(Information supplied begins)

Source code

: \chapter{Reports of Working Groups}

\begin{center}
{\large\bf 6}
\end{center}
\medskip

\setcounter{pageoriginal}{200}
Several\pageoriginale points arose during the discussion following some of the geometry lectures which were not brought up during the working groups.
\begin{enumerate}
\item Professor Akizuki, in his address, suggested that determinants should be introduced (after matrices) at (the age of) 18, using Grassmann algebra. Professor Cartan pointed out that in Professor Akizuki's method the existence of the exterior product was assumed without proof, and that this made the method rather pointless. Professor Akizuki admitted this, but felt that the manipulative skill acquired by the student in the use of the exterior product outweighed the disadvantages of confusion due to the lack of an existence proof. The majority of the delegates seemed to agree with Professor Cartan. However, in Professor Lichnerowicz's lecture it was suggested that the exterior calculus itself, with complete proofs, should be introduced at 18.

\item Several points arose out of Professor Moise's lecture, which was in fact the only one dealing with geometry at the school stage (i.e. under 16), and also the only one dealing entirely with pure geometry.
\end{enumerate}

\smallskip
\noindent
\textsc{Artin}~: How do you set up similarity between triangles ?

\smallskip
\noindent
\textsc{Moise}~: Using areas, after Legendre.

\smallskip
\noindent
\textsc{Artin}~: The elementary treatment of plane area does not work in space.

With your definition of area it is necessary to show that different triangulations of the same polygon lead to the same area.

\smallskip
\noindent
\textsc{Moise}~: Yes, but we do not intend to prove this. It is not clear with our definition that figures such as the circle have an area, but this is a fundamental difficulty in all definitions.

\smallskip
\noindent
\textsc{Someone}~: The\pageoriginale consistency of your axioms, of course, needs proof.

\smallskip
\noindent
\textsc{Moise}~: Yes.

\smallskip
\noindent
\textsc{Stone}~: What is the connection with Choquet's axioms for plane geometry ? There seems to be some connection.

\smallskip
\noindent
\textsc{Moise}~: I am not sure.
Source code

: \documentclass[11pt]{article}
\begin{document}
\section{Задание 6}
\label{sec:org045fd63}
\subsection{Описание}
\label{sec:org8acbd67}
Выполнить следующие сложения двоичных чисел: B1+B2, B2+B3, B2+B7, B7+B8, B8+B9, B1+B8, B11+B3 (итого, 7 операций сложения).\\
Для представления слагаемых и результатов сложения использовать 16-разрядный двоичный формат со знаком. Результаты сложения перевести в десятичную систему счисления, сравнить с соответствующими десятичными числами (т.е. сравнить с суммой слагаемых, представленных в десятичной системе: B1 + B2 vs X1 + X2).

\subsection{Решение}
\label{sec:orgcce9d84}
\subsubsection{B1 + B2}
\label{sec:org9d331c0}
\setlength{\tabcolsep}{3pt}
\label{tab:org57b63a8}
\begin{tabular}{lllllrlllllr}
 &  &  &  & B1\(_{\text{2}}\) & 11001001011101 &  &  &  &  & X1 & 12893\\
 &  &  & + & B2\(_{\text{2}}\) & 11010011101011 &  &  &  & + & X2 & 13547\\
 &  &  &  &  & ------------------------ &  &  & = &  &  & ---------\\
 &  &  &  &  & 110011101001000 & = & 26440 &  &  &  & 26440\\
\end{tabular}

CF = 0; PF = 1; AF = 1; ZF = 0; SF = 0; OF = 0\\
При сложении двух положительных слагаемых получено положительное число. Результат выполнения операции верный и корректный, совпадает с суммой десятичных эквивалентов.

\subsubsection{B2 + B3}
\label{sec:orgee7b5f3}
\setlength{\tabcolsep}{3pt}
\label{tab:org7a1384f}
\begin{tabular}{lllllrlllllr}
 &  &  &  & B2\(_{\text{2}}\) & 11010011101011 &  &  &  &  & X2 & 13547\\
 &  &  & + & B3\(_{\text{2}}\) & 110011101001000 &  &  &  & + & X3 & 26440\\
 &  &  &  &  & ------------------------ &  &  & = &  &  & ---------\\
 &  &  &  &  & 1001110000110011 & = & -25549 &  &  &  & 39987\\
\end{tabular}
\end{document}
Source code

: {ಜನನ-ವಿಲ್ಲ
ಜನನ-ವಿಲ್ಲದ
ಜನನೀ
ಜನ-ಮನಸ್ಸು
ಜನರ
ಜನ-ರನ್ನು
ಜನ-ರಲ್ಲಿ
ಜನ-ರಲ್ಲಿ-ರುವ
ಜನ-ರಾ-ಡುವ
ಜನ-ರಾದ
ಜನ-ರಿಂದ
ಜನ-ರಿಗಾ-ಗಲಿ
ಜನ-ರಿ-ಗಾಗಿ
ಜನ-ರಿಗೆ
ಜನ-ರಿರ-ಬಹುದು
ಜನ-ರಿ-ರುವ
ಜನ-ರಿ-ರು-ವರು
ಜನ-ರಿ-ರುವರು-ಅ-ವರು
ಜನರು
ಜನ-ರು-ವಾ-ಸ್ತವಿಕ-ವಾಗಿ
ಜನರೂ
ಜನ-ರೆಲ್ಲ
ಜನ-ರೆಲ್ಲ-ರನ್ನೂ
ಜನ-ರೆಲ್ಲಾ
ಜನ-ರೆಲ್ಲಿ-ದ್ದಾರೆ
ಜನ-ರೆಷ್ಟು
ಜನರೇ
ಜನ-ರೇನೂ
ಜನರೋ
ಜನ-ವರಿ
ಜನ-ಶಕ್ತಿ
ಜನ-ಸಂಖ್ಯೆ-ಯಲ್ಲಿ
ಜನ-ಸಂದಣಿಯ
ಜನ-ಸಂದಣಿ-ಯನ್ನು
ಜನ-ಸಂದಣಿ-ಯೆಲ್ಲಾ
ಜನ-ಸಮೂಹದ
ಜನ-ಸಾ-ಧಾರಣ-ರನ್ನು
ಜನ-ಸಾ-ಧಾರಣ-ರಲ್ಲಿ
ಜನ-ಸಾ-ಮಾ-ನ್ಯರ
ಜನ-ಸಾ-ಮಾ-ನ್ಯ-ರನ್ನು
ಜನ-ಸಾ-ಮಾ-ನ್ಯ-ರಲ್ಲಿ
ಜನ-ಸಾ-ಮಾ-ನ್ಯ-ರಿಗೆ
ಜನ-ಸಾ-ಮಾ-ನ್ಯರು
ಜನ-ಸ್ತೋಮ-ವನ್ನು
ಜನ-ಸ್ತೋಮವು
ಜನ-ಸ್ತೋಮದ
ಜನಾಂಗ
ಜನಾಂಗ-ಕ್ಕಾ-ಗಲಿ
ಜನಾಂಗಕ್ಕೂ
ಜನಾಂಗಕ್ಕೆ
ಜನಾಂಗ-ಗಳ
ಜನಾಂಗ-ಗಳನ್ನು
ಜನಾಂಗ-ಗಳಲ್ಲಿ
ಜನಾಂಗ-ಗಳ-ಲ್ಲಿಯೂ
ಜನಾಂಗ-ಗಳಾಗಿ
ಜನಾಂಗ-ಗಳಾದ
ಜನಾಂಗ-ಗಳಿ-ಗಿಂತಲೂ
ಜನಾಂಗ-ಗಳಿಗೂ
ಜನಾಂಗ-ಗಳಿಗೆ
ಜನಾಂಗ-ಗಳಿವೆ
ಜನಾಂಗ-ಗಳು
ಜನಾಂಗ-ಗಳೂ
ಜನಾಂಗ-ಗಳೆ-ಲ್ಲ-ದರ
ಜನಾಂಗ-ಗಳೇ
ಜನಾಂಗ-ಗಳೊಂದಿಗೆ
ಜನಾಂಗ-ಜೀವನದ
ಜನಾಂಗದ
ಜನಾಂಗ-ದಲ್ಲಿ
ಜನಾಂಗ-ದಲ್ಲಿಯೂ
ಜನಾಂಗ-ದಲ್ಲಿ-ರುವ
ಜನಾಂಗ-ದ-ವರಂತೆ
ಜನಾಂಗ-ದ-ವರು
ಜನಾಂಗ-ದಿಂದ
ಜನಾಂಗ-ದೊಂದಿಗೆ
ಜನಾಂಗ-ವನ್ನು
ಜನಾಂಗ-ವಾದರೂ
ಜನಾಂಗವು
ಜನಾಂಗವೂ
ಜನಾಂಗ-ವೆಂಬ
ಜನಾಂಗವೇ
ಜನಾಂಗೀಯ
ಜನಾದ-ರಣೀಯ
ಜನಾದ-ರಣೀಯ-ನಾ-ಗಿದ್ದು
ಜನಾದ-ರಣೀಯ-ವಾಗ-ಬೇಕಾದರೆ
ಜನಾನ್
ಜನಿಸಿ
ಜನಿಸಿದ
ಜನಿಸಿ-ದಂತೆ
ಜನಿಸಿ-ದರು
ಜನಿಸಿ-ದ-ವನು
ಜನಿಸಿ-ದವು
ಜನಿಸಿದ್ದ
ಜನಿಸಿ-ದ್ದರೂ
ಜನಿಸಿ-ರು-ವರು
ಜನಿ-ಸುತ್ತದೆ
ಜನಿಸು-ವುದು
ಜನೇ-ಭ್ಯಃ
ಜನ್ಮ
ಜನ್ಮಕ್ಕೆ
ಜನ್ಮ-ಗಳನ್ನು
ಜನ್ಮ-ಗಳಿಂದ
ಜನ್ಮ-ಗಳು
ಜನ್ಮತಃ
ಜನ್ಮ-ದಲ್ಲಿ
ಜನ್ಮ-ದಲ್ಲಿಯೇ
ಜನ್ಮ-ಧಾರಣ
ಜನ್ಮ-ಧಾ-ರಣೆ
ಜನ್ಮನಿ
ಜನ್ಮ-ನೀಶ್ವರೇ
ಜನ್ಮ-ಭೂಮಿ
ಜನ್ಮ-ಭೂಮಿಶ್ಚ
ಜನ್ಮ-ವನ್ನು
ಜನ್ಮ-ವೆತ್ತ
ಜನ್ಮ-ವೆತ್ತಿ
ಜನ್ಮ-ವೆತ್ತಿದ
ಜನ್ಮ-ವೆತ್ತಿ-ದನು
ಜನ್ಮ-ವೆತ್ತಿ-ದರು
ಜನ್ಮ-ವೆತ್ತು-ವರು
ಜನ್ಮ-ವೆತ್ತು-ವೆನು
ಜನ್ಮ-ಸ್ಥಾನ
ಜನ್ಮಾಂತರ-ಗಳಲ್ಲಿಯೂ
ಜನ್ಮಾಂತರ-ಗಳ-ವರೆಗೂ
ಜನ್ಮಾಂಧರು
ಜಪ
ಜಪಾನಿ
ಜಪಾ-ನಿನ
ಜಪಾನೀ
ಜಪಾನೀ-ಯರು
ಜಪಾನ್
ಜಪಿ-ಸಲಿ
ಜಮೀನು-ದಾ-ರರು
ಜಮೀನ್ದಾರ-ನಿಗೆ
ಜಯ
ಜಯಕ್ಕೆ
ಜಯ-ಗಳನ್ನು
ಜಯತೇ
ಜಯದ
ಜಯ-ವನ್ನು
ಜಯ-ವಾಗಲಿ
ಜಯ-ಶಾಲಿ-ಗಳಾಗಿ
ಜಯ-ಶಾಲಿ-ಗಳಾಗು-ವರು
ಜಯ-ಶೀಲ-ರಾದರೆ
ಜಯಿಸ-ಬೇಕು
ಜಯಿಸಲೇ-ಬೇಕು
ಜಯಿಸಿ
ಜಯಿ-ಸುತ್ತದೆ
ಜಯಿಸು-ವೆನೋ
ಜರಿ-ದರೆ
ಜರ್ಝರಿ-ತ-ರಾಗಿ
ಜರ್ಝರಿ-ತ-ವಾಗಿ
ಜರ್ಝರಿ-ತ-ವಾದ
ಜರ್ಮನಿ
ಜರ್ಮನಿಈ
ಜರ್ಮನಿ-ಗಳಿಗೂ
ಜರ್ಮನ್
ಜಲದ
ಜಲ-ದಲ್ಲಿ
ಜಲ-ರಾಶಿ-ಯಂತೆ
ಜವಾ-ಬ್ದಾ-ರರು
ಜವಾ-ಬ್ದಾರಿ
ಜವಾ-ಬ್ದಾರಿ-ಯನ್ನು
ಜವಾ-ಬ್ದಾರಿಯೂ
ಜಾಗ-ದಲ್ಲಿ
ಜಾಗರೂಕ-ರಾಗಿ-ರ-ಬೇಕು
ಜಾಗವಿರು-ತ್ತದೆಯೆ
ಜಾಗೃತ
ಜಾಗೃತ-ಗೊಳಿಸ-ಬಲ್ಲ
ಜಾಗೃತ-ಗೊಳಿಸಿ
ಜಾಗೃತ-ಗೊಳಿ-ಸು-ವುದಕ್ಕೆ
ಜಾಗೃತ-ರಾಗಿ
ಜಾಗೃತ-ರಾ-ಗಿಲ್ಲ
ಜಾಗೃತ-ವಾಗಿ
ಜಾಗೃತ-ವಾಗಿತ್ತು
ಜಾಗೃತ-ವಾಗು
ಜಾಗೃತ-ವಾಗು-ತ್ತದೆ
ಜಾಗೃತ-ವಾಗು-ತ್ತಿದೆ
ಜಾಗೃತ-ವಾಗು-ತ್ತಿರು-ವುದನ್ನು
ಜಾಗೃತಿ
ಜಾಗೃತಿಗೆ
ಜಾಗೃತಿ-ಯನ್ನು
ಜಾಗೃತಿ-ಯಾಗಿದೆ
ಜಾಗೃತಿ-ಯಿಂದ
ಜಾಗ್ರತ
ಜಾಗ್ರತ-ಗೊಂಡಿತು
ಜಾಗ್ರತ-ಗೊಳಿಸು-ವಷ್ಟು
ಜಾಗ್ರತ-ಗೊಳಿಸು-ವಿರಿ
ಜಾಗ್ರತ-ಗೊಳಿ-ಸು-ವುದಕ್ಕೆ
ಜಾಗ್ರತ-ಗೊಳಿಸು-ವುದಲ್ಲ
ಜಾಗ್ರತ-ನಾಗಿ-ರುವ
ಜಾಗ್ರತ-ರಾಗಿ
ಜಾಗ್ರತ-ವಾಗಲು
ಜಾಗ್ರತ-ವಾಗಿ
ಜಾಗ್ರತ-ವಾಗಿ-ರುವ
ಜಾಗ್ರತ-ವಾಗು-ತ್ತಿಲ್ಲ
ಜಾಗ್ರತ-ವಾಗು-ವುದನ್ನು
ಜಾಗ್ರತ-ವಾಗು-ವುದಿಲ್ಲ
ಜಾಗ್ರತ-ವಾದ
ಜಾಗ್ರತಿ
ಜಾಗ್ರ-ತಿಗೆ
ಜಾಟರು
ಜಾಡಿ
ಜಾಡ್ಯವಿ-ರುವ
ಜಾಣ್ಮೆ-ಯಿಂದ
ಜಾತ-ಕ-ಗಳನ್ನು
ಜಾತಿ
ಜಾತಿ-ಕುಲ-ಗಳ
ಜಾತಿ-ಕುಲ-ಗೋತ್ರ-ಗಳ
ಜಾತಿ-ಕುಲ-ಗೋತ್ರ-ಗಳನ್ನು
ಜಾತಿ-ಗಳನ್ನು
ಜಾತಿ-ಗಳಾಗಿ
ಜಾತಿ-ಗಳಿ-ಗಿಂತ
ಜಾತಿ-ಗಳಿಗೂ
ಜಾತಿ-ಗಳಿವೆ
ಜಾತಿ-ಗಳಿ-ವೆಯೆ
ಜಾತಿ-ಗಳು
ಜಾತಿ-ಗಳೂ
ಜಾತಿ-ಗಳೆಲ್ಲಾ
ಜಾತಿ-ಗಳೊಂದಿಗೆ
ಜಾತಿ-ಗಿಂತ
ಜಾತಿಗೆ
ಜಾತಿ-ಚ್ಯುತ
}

(Information supplied ends)

* [Task goal] Lines with "plane" in them are what the answer must contain; copy each from the records above.

* [Result of the exercise]
\textsc{Artin}~: The elementary treatment of plane area does not work in space.
\textsc{Stone}~: What is the connection with Choquet's axioms for plane geometry ? There seems to be some connection.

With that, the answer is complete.